Long America’s vacation paradise, Hawaii is in a state of emergency as it battles a homelessness crisis. Could Pu’uhonua safe zones help alleviate the problem?
Three backpack-laden children chattered happily as they trudged down a dirt path and disappeared into a patch of thorny brush along a highway.
Tucked around a corner, a woman named Twinkle Borge greeted the schoolkids from her metal folding chair. A seven-year-old girl tugging a red wagon full of water jugs paused to give Borge a kiss on the cheek. Then all three walked into their home: the largest homeless encampment in Hawaii.
Remarkably, some 200 people live there, and six infants were born there over the past year alone. Even in the state with the highest homelessness rate in America, it draws attention.
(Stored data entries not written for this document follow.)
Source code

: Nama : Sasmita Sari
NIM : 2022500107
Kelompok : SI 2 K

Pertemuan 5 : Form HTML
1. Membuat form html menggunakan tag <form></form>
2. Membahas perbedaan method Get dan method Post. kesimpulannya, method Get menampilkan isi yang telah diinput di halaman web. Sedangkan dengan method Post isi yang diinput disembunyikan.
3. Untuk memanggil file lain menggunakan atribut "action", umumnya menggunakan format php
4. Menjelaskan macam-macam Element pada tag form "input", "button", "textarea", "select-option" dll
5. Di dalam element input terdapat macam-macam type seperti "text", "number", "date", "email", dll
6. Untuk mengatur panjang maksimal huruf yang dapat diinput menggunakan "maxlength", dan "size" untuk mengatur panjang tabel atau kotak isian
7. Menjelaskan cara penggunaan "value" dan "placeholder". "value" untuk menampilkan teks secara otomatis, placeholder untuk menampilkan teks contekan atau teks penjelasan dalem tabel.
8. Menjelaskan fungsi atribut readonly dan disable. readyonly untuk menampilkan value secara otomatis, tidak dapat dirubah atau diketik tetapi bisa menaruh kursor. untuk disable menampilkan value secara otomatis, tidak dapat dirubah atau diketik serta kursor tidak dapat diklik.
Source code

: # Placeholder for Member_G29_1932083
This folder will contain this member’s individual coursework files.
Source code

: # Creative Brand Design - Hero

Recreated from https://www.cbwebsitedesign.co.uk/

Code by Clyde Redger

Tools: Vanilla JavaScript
Yet while residents acclaim it as a novel community that incorporates ancient Hawaiian principles, it is now at risk of being swept away.
“We know from what we’ve seen in the past, once an encampment goes above a certain size, it becomes unmanageable,” said Scott Morishige, the governor’s coordinator on homelessness.
Borge might disagree. For 10 years she has served as leader of Pu’uhonua o Waianae, or the Refuge of Waianae, named for the local town about 30 miles from Honolulu. It covers almost 20 acres of state land adjacent to a boat harbor, and its swept dirt trails, lined with tents and pallets, lead to the ocean, where on summer days children and adults can often be found seeking relief from the heat.
Unlike encampments on the streets of downtown Honolulu or Waikiki, the camp has a large number of families, with 45 children among them. And while other encampments across the islands are cleared away and their residents displaced at regular intervals, Borge’s encampment has endured, a fact that some credit to her leadership.